My hon. Friend the Member for Dover made a point about the capital goods scheme. I think he was otherwise engaged earlier today, but I confirm to the House that we are making a separate provision by statutory instrument to amend the capital goods scheme so that self-storage providers affected by the measure and whose individual capital items are worth less than the £250,000 threshold for the scheme can opt in to the scheme and have the same input tax recovery benefits as larger providers with capital items that would already qualify for it. My hon. Friend can note that within two minutes of his making a request, the Government have acceded to it. I hope he is pleased with that.

I want to pick up on some of the points made and say a word or two about some of the new clauses. I think the point that the right hon. Member for Birkenhead (Mr Field) is addressing in new clause 3 is the funding of sixth-form colleges, as opposed to whether they are charged for VAT. Sixth-form and further education colleges are under the control of local authorities and have always been funded differently from schools or academy schools. I think he has in mind a refund scheme along the lines of that for academies.

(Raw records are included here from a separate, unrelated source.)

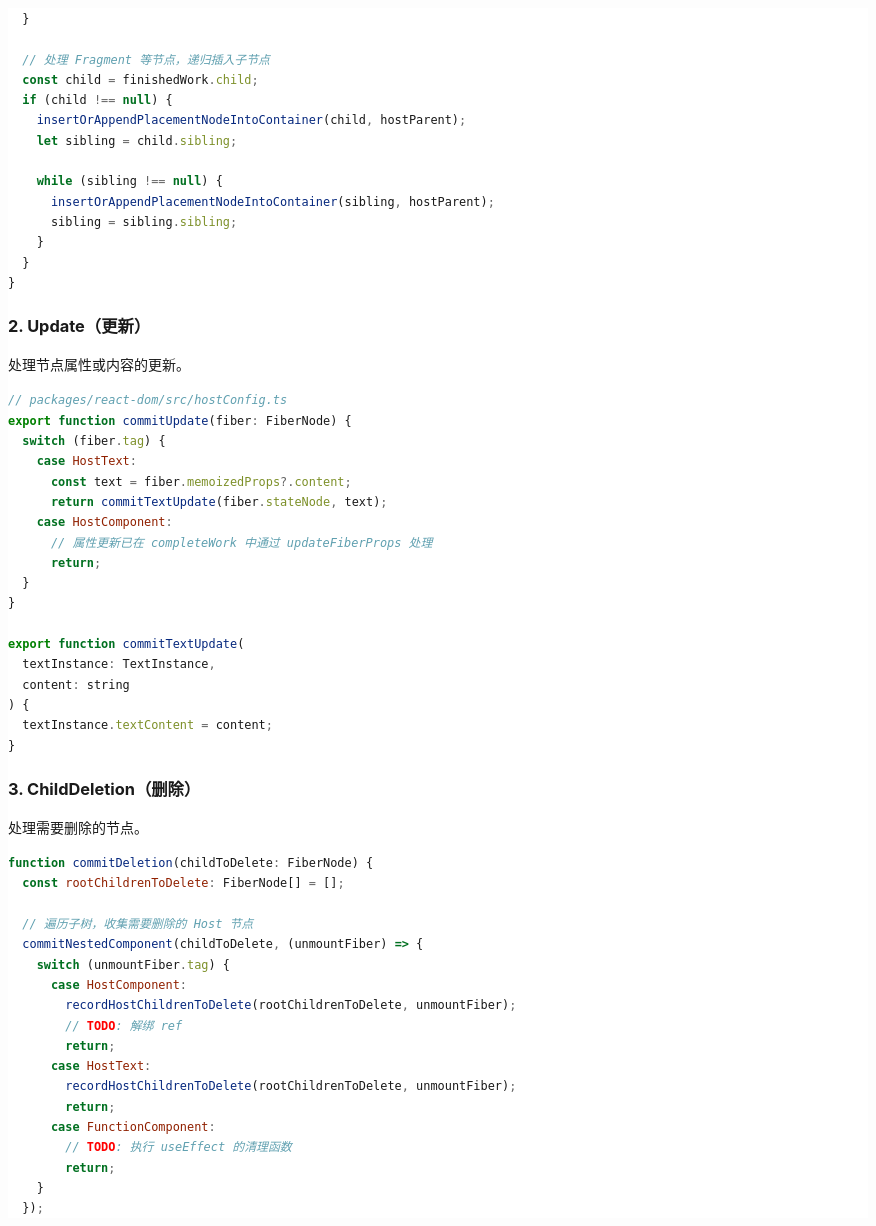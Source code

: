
 ```js
  }

  // 处理 Fragment 等节点，递归插入子节点
  const child = finishedWork.child;
  if (child !== null) {
    insertOrAppendPlacementNodeIntoContainer(child, hostParent);
    let sibling = child.sibling;

    while (sibling !== null) {
      insertOrAppendPlacementNodeIntoContainer(sibling, hostParent);
      sibling = sibling.sibling;
    }
  }
}
```

### 2. Update（更新）

处理节点属性或内容的更新。

```js
// packages/react-dom/src/hostConfig.ts
export function commitUpdate(fiber: FiberNode) {
  switch (fiber.tag) {
    case HostText:
      const text = fiber.memoizedProps?.content;
      return commitTextUpdate(fiber.stateNode, text);
    case HostComponent:
      // 属性更新已在 completeWork 中通过 updateFiberProps 处理
      return;
  }
}

export function commitTextUpdate(
  textInstance: TextInstance,
  content: string
) {
  textInstance.textContent = content;
}
```

### 3. ChildDeletion（删除）

处理需要删除的节点。

```js
function commitDeletion(childToDelete: FiberNode) {
  const rootChildrenToDelete: FiberNode[] = [];

  // 遍历子树，收集需要删除的 Host 节点
  commitNestedComponent(childToDelete, (unmountFiber) => {
    switch (unmountFiber.tag) {
      case HostComponent:
        recordHostChildrenToDelete(rootChildrenToDelete, unmountFiber);
        // TODO: 解绑 ref
        return;
      case HostText:
        recordHostChildrenToDelete(rootChildrenToDelete, unmountFiber);
        return;
      case FunctionComponent:
        // TODO: 执行 useEffect 的清理函数
        return;
    }
  });

```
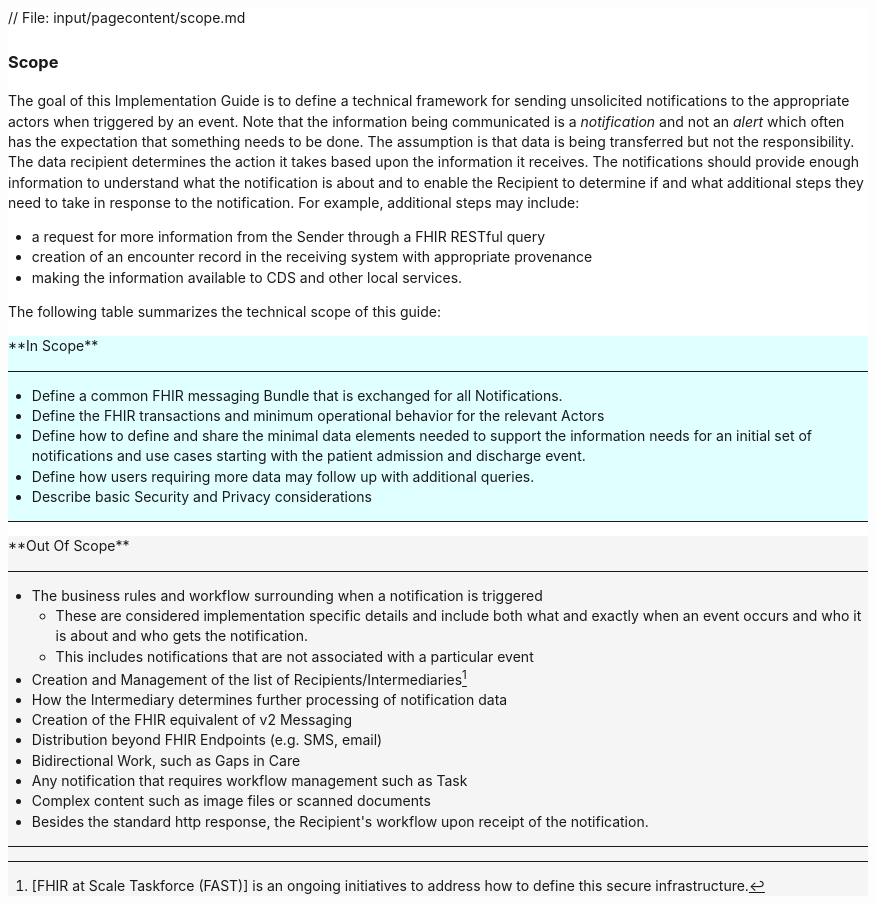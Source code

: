 
// File: input/pagecontent/scope.md

### Scope

<span class="bg-success" markdown="1">The goal of this Implementation Guide is to define a technical framework for sending unsolicited notifications to the appropriate actors when triggered by an event.</span> Note that the information being communicated is a *notification* and not an *alert* which often has the expectation that something needs to be done. The assumption is that data is being transferred but not the responsibility.  The data recipient determines the action it takes based upon the information it receives.  The notifications should provide enough information to understand what the notification is about and to enable the Recipient to determine if and what additional steps they need to take in response to the notification.  For example, additional steps may include:

- a request for more information from the Sender through a FHIR RESTful query
- creation of an encounter record in the receiving system with appropriate provenance
- making the information available to CDS and other local services.

The following table summarizes the technical scope of this guide:

<div class="row">
<div class="col-sm-6" markdown="1" style="background-color: Lightcyan;">
**In Scope**

---

-  Define a common FHIR messaging Bundle that is exchanged for all Notifications.
-  Define the FHIR transactions and minimum operational behavior for the relevant Actors
- Define how to define and share the minimal data elements needed to support the information needs for an initial set of notifications and use cases starting with the patient admission and discharge event.  
-  Define how users requiring more data may follow up with additional queries.
- Describe basic Security and Privacy considerations

----

</div>
<div class="col-sm-6" markdown = "1" style="background-color: WhiteSmoke;">
**Out Of Scope**

---

- The business rules and workflow surrounding when a notification is triggered  
   - These are considered implementation specific details and include both what and exactly when an event occurs and who it is about and who gets the notification.
   - This includes notifications that are not associated with a particular event
- Creation and Management of the list of Recipients/Intermediaries[^1]
- How the Intermediary determines further processing of notification data
- Creation of the FHIR equivalent of v2 Messaging
- Distribution beyond FHIR Endpoints (e.g. SMS, email)
- Bidirectional Work, such as Gaps in Care
- Any notification that requires workflow management such as Task
- Complex content such as image files or scanned documents
- Besides the standard http response, the Recipient's workflow upon receipt of the notification.


---

[^1]: [FHIR at Scale Taskforce (FAST)] is an ongoing initiatives to address how to define this secure infrastructure.
[^2]: Based on the [V3 Value SetActEncounterCode]  and [Discharge disposition] value sets.
["black box"]: https://en.wikipedia.org/wiki/Black_box
[2019 CMS 45 CFR Part 156 NPRM]: https://www.federalregister.gov/d/2020-05050
[Alternate Reference]: http://hl7.org/fhir/StructureDefinition/alternate-reference
[Argonaut Clinical Data Subscriptions]: http://argonautwiki.hl7.org/index.php?title=Argonaut_2019_Projects#Clinical_Data_Subscriptions
[Basic Provenance for HIE Redistribution and Transformation]: {{site.data.fhir.uscore7}}/basic-provenance.html#hie-redistribution
[Bundle Admit Notification Message Bundle 01]: Bundle-admit-notification-message-bundle-01.html
[Bundle Discharge Notification Message Bundle 01]: Bundle-discharge-notification-message-bundle-01.html
[Bundle]: {{site.data.fhir.path}}bundle.html
[Capability Statements]: artifacts.html#1
[Da Vinci Admit Notification Message Definition]: MessageDefinition-notification-admit.html
[Da Vinci Discharge Notification Message Definition]: MessageDefinition-notification-discharge.html
[Da Vinci Health Record Exchange (HRex)]: http://hl7.org/fhir/us/davinci-hrex/index.html
[Da Vinci Notification Event CodeSystem]: CodeSystem-notification-event.html
[Da Vinci Notifications CapabilityStatements]: capstatements.html
[Da Vinci Notifications GraphDefinition Profile]: StructureDefinition-notifications-graphdefinition.html
[Da Vinci Notifications MessageDefinition Profile]: StructureDefinition-notifications-messagedefinition.html
[Da Vinci Notifications Must Support Extension]: StructureDefinition-extension-mustSupport.html
[Da Vinci]: http://www.hl7.org/about/davinci/index.cfm?ref=common
[Discharge disposition]: http://hl7.org/fhir/ValueSet/encounter-discharge-disposition
[Downloads]: downloads.html "Downloads Page"
[Dynamic Registration for SMART Apps]: http://www.udap.org/udap-dynamic-client-registration.html
[ElementDefinition.mustSupport]: {{site.data.fhir.path}}elementdefinition-definitions.html#ElementDefinition.mustSupport
[Endpoint]: {{site.data.fhir.path}}bundle.html
[Example Transaction]: usecases.html#example-transaction
[Examples Transactions]: usecases.html#example-transactions
[Examples]: artifacts.html#5
[FHIR Artifacts]: artifacts.html
[FHIR Bulk Data Access (Flat FHIR)]: http://hl7.org/fhir/uv/bulkdata/STU1/
[FHIR Data Segmentation for Privacy project]: https://www.hl7.org/special/Committees/projman/searchableProjectIndex.cfm?action=edit&ProjectNumber=1549
[FHIR Messaging paradigm]: {{site.data.fhir.path}}messaging.html
[FHIR R4 core]: {{site.data.fhir.path}}fhir-spec.zip
[FHIR R5 MessageHeader]: http://hl7.org/fhir/R5/messageheader.html
[FHIR RESTful operation]: {{site.data.fhir.path}}operations.html
[FHIR Subscription Based Notification]: guidance.html#fhir-subscription-based-notification
[FHIR at Scale Taskforce (FAST)]: https://confluence.hl7.org/display/FAST/FAST+Projects
[FHIR core downloads]: {{site.data.fhir.path}}downloads.html
[FHIR message Bundle]: {{site.data.fhir.path}}bundle.html#message
[FHIR messaging]: {{site.data.fhir.path}}messaging.html
[Formal Profile Definition]: #profile
[Framework]: guidance.html  "General Framework Page"
[HL7 Da Vinci Guiding Principles]: https://confluence.hl7.org/display/DVP/Da+Vinci+Clinical+Advisory+Council+Members?preview=/66940155/66942916/Guiding%20Principles%20for%20Da%20Vinci%20Implementation%20Guides.pdf
[HRex Organization Profile]: {{site.data.fhir.hrex}}/StructureDefinition-hrex-organization.html
[HRex Security and Privacy]: {{site.data.fhir.hrex}}/security.html
[Hybrid/Intermediary Exchange Implementation Guide]: http://hl7.org/fhir/us/exchange-routing/index.html
[IG Home]: index.html "Home Page"
[Infrastructure and Messaging (INM)]: http://www.hl7.org/Special/committees/inm/index.cfm
[Message Definitions]: bundles.html "Bundle Definitions Page"
[Messageheader Admit Notification Messageheader 01]: MessageHeader-admit-notification-messageheader-01.html
[Messageheader Discharge Notification Messageheader 01]: MessageHeader-discharge-notification-messageheader-01.html
[Must Support]: guidance.html#must-support
[MustSupport flag]: {{site.data.fhir.path}}profiling.html#mustsupport
[NotificationAdmitDischarge]: GraphDefinition-admit-discharge.html
[Operations]: artifacts.html
[Profiles]: artifacts.html#2
[Profiling]: {{site.data.fhir.path}}profiling.html
[Propose a Change]: https://jira.hl7.org/issues/?filter=12844&jql=project%20%3D%20FHIR%20AND%20Specification%20%3D%20%22US%20Da%20Vinci%20Alerts%20(FHIR)%20%5BFHIR-us-davinci-alerts%5D%22
[Push Alert Notification]: guidance.html#push-alert-notification
[R5 cross-version extension]: {{site.data.fhir.path}}security.html
[SMART Application Launch Framework Implementation Guide Release 1.0.0]: http://www.hl7.org/fhir/smart-app-launch/
[SMART Backend Services]: https://www.hl7.org/fhir/smart-app-launch/backend-services.html#backend-services
[Standard error responses]: {{site.data.fhir.path}}messageheader-operation-process-message.html
[Terminology]: artifacts.html#3
[US Core Condition Encounter Diagnosis Profile]: {{site.data.fhir.uscore7}}StructureDefinition-us-core-condition-encounter-diagnosis.html
[US Core Encounter Profile]: {{site.data.fhir.uscore7}}StructureDefinition-us-core-encounter.html
[US Core Location Profile]: {{site.data.fhir.uscore7}}StructureDefinition-us-core-location.html
[US Core Must Support]: {{site.data.fhir.uscore7}}/must-support.html
[US Core Patient Profile]: {{site.data.fhir.uscore7}}StructureDefinition-us-core-patient.html
[US Core Provenance Profile]: {{site.data.fhir.uscore7}}/StructureDefinition-us-core-provenance.html
[US Core guidance]: {{site.data.fhir.uscore7}}/StructureDefinition-us-core-condition-encounter-diagnosis.html#mandatory-and-must-support-data-elements
[US Core]: {{site.data.fhir.uscore7}}/index.html
[V3 Value SetActEncounterCode]: http://terminology.hl7.org/ValueSet/v3-ActEncounterCode
[`$process-message`]: {{site.data.fhir.path}}messageheader-operation-process-message.html
[`collection`]: {{site.data.fhir.path}}http.html#collection
[aggregation]: {{site.data.fhir.path}}elementdefinition-definitions.html#ElementDefinition.type.aggregation
[figure 9]: usecases.html#figure-9
[instructions on how to use it]: https://confluence.hl7.org/display/FHIR/Using+the+FHIR+Validator
[notifications by messaging]: {{site.data.fhir.path}}subscription.html#messaging
[operation]: {{site.data.fhir.path}}operations.html
[reliable delivery]: {{site.data.fhir.path}}messaging.html#reliable
[validator]: https://fhir.github.io/latest-ig-validator/org.hl7.fhir.validator.jar
[Table of Contents]: toc.html
[Home]: index.html
[Scope and Usage]: scope.html
[Roles and Actors]: roles.html
[Workflow]: workflow.html
[Framework]: guidance.html
[Admit/Discharge/Transfer Use Case]: usecases.html
[Privacy, Safety, and Security]: security.html
[Downloads]: downloads.html
[Change Log]: changes.html
[Unsolicited Notification ImplementationGuide Resource]: ImplementationGuide-hl7.fhir.us.davinci-alerts.html
[Artifacts Summary]: artifacts.html
[Da Vinci Notifications Bundle Profile]: StructureDefinition-notifications-bundle.html
[Da Vinci Notifications Bundle Profile - Definitions]: StructureDefinition-notifications-bundle-definitions.html
[Da Vinci Notifications Bundle Profile - Mappings]: StructureDefinition-notifications-bundle-mappings.html
[Da Vinci Notifications Bundle Profile - Testing]: StructureDefinition-notifications-bundle-testing.html
[Da Vinci Notifications Bundle Profile - Examples]: StructureDefinition-notifications-bundle-examples.html
[Da Vinci Notifications Bundle Profile - XML Representation]: StructureDefinition-notifications-bundle.profile.xml.html
[Da Vinci Notifications Bundle Profile - JSON Representation]: StructureDefinition-notifications-bundle.profile.json.html
[Da Vinci Notifications Bundle Profile - TTL Representation]: StructureDefinition-notifications-bundle.profile.ttl.html
[Da Vinci Notifications MessageHeader Profile]: StructureDefinition-notifications-messageheader.html
[Da Vinci Notifications MessageHeader Profile - Definitions]: StructureDefinition-notifications-messageheader-definitions.html
[Da Vinci Notifications MessageHeader Profile - Mappings]: StructureDefinition-notifications-messageheader-mappings.html
[Da Vinci Notifications MessageHeader Profile - Testing]: StructureDefinition-notifications-messageheader-testing.html
[Da Vinci Notifications MessageHeader Profile - XML Representation]: StructureDefinition-notifications-messageheader.profile.xml.html
[Da Vinci Notifications MessageHeader Profile - JSON Representation]: StructureDefinition-notifications-messageheader.profile.json.html
[Da Vinci Notifications MessageHeader Profile - TTL Representation]: StructureDefinition-notifications-messageheader.profile.ttl.html
[Da Vinci Admit Notification MessageHeader Profile]: StructureDefinition-admit-notification-messageheader.html
[Da Vinci Admit Notification MessageHeader Profile - Definitions]: StructureDefinition-admit-notification-messageheader-definitions.html
[Da Vinci Admit Notification MessageHeader Profile - Mappings]: StructureDefinition-admit-notification-messageheader-mappings.html
[Da Vinci Admit Notification MessageHeader Profile - Testing]: StructureDefinition-admit-notification-messageheader-testing.html
[Da Vinci Admit Notification MessageHeader Profile - XML Representation]: StructureDefinition-admit-notification-messageheader.profile.xml.html
[Da Vinci Admit Notification MessageHeader Profile - JSON Representation]: StructureDefinition-admit-notification-messageheader.profile.json.html
[Da Vinci Admit Notification MessageHeader Profile - TTL Representation]: StructureDefinition-admit-notification-messageheader.profile.ttl.html
[Da Vinci Admit/Discharge/Transfer Notification Condition Profile]: StructureDefinition-adt-notification-condition.html
[Da Vinci Admit/Discharge/Transfer Notification Condition Profile - Definitions]: StructureDefinition-adt-notification-condition-definitions.html
[Da Vinci Admit/Discharge/Transfer Notification Condition Profile - Mappings]: StructureDefinition-adt-notification-condition-mappings.html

Sixth-form colleges have never been able to receive VAT refunds against expenditure on their non-business activities, but the basic funding principle for sixth-form colleges is that their VAT costs are taken into account within their up-front funding allocation. Thus funding for sixth-form colleges includes cover for various costs, including VAT, on top of the direct costs of teaching. The right hon. Gentleman has put his argument on the record. Essentially, he argues for additional funding for sixth-form colleges. That must be assessed in light of the current fiscal situation.

New clause 10, which requires an assessment of the impact of the VAT borderline changes, is virtually identical to new clause 3, which was debated and defeated in the Committee of the whole House on 18 April, and to amendment 200, which was withdrawn in the Public Bill Committee on 21 June. Given that the amendment was debated and defeated the first time and withdrawn the second time, I suggest that the Opposition withdraw new clause 10 on this occasion.

On new clause 12, the Opposition have tabled an amendment to return the rate of VAT to 17.5% until

“such time as the Government presents to Parliament a report stating that the UK economy has returned to strong growth.”

This would be very costly. I know that the hon. Member for Newcastle upon Tyne North (Catherine McKinnell) was keen not to provide a cost to the House, but the proposal would cost £12 billion to £13 billion. That would substantially erode our fiscal credibility, and if credibility is lost and interest rates rise, the impact on the fiscal position would be severe. We would expect this to have a negative effect on the UK economy. If the Opposition believe that the answer to our current problems is more borrowing, they should stand up and say so. If the solution that the economy needs is a bigger gap between what we raise in tax and what we spend, let me give the hon. Lady the opportunity to say that now.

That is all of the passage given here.